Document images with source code

-------

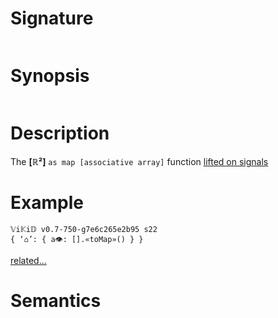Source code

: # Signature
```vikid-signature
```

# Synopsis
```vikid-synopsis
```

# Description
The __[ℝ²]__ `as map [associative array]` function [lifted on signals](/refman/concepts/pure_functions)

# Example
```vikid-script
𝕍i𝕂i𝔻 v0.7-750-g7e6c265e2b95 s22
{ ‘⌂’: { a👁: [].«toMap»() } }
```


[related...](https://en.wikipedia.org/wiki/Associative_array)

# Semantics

-------

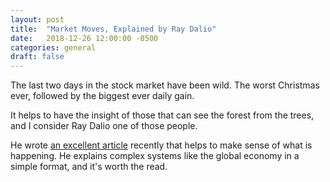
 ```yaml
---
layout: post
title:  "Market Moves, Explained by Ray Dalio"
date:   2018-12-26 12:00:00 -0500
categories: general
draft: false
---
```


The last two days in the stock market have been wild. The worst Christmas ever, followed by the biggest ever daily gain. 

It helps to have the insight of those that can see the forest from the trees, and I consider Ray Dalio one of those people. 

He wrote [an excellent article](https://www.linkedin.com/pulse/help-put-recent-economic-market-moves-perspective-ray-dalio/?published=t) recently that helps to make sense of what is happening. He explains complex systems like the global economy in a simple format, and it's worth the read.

-------

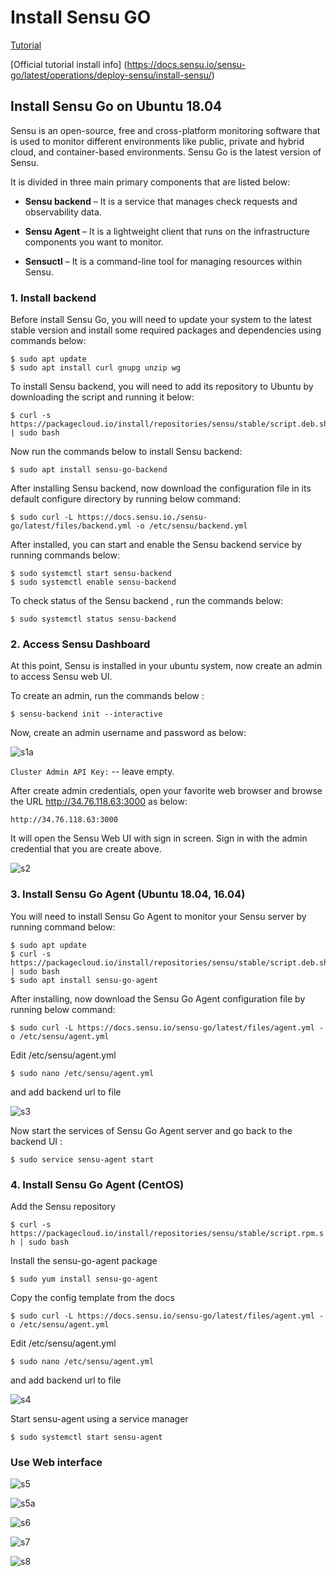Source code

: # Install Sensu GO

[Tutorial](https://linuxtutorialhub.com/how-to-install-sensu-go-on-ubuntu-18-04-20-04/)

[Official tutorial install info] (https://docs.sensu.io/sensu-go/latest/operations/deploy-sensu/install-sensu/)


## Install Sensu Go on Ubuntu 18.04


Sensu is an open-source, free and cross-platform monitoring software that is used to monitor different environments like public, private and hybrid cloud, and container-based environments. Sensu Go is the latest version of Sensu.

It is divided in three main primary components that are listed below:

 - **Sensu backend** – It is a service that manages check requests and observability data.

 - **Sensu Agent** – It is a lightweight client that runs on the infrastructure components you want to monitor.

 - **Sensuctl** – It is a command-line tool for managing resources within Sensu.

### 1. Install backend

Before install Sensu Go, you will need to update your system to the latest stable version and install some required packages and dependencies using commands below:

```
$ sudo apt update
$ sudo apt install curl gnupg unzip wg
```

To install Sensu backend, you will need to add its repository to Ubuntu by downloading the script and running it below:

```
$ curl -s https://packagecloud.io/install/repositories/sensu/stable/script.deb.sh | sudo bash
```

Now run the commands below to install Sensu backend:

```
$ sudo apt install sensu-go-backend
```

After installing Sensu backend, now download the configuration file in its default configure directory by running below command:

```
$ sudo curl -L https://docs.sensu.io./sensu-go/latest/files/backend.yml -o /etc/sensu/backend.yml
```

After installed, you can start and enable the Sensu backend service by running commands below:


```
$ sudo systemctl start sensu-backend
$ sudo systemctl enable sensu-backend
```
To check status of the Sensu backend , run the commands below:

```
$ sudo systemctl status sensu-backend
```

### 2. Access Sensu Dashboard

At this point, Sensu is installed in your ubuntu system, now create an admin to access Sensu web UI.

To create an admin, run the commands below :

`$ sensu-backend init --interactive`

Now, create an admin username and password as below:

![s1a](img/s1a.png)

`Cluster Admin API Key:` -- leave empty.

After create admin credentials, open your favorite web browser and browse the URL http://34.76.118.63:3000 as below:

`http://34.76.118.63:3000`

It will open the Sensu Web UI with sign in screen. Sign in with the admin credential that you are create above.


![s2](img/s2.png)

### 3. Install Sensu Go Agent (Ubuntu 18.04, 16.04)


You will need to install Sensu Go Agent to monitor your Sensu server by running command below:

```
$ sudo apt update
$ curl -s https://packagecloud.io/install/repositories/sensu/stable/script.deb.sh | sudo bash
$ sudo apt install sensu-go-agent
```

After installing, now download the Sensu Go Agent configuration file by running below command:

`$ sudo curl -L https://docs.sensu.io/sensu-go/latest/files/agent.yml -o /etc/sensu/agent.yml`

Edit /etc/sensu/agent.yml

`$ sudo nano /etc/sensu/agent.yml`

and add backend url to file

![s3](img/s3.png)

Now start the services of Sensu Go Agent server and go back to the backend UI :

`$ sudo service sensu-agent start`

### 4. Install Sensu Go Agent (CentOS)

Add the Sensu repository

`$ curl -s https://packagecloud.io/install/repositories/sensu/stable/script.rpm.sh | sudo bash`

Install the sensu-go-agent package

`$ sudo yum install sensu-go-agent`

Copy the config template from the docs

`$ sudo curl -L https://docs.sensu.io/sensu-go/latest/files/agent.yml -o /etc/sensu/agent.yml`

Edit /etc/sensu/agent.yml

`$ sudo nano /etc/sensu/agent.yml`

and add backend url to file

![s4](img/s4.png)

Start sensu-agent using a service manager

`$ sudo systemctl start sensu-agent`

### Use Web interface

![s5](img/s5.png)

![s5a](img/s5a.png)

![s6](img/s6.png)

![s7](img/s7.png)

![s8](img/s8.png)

-------

- **What to do**
Among the entries above, locate the lines containing "### 2. Access Sensu Dashboard" and "### 3. Install", and transcribe exactly those two lines and all lines between.

- **Answer below**
### 2. Access Sensu Dashboard

At this point, Sensu is installed in your ubuntu system, now create an admin to access Sensu web UI.

To create an admin, run the commands below :

`$ sensu-backend init --interactive`

Now, create an admin username and password as below:

![s1a](img/s1a.png)

`Cluster Admin API Key:` -- leave empty.

After create admin credentials, open your favorite web browser and browse the URL http://34.76.118.63:3000 as below:

`http://34.76.118.63:3000`

It will open the Sensu Web UI with sign in screen. Sign in with the admin credential that you are create above.


![s2](img/s2.png)

### 3. Install Sensu Go Agent (Ubuntu 18.04, 16.04)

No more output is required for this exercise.